Officer Michael Rainford was a mischievous teenager, once upon a time. His friend, retired Master Officer John Yergler, said that Rainford, once, on a lark, drove around Garden Grove picking up all the fire extinguishers from the local motels.
Then, at Yergler’s behest, he returned them all, one by one.
Rainford had approached Yergler and another friend in 1971, while in high school and told them that he was the third musketeer, they were the other two and that they had a new best friend.
“Well, we don’t need a new best friend,” replied Yergler.
“You’ve got one anyways,” said Reed.
According to Yergler, that was just the kind of guy that Rainford was, he was your friend and stuck to it.
“Every day, I think about him and I talk to him . . . I lost my best friend,” said Yergler.
Master Officer John Enriquez said that the impressions that you will leave behind are the small acts you do for others. Enriquez’s friend, Master Officer Howard Dallies Jr. was a man who tried to make a difference in a community that needed it.
Enriquez said that at the time, the two of them were working on the Buena Clinton task force, a hard job because the Buena Clinton neighborhood of Garden Grove had an exceptionally high crime rate.

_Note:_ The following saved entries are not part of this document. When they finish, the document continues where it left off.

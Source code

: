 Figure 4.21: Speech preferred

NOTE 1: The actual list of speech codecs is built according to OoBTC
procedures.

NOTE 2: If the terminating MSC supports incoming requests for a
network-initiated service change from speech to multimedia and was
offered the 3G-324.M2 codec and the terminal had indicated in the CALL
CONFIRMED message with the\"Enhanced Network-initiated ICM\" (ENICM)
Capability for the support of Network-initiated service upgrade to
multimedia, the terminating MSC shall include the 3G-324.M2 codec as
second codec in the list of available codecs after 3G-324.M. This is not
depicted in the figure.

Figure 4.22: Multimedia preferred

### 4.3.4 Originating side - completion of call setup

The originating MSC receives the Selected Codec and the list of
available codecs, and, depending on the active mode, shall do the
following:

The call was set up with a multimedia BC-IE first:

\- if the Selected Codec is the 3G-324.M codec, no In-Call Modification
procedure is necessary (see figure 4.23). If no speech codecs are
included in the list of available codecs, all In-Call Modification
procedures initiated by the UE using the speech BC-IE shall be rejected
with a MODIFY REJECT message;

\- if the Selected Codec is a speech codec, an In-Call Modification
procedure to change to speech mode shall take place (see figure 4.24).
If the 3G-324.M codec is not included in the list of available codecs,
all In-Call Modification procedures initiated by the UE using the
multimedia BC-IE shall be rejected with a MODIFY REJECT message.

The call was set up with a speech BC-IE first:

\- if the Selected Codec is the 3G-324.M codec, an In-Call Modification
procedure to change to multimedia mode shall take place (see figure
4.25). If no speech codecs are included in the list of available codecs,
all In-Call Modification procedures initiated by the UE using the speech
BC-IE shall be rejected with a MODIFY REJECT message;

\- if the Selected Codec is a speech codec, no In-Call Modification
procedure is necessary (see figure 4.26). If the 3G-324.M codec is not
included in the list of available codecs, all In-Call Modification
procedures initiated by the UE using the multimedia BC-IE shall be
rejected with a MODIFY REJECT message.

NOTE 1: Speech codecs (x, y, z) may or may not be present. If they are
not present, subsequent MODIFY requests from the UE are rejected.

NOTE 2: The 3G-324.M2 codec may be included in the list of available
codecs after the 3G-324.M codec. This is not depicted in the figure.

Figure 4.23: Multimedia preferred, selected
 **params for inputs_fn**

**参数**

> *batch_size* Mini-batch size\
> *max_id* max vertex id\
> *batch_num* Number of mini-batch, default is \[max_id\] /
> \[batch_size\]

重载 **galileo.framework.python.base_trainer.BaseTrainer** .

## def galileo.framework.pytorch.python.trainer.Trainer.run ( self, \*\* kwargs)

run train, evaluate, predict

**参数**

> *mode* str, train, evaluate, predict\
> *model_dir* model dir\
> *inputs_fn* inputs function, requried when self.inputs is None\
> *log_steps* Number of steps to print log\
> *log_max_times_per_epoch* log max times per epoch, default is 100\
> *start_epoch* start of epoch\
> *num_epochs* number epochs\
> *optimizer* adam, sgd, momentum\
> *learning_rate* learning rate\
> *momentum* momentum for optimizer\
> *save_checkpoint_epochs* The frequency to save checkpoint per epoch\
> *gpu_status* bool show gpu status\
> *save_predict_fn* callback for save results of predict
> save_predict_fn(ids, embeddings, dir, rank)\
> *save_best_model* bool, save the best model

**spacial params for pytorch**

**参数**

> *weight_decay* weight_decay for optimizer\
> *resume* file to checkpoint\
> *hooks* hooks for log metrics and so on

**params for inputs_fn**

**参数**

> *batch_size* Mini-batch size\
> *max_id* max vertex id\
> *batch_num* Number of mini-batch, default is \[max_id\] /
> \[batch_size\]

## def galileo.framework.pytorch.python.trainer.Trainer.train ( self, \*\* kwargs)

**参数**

Something Enriquez remembered about Dallies was that when there suspects being held to be transferred to jail, Dallies would give them sermons about where they had gone wrong in their lives and what they could do to change.
But for all his seriousness, Enriquez said, Dallies was just like a big kid. A good man, he said, with a good heart.
Dallies’s widow, Mary Dallies-Carpenter, said that He would not have called himself a hero.
“He was a practical joker though, but he was also unassuming. Quiet and reserved, he was fun and gregarious with those who he knew,” said Dallies-Carpenter, “Right now, I’m grateful that there are people here [in Garden Grove] that still come to this.”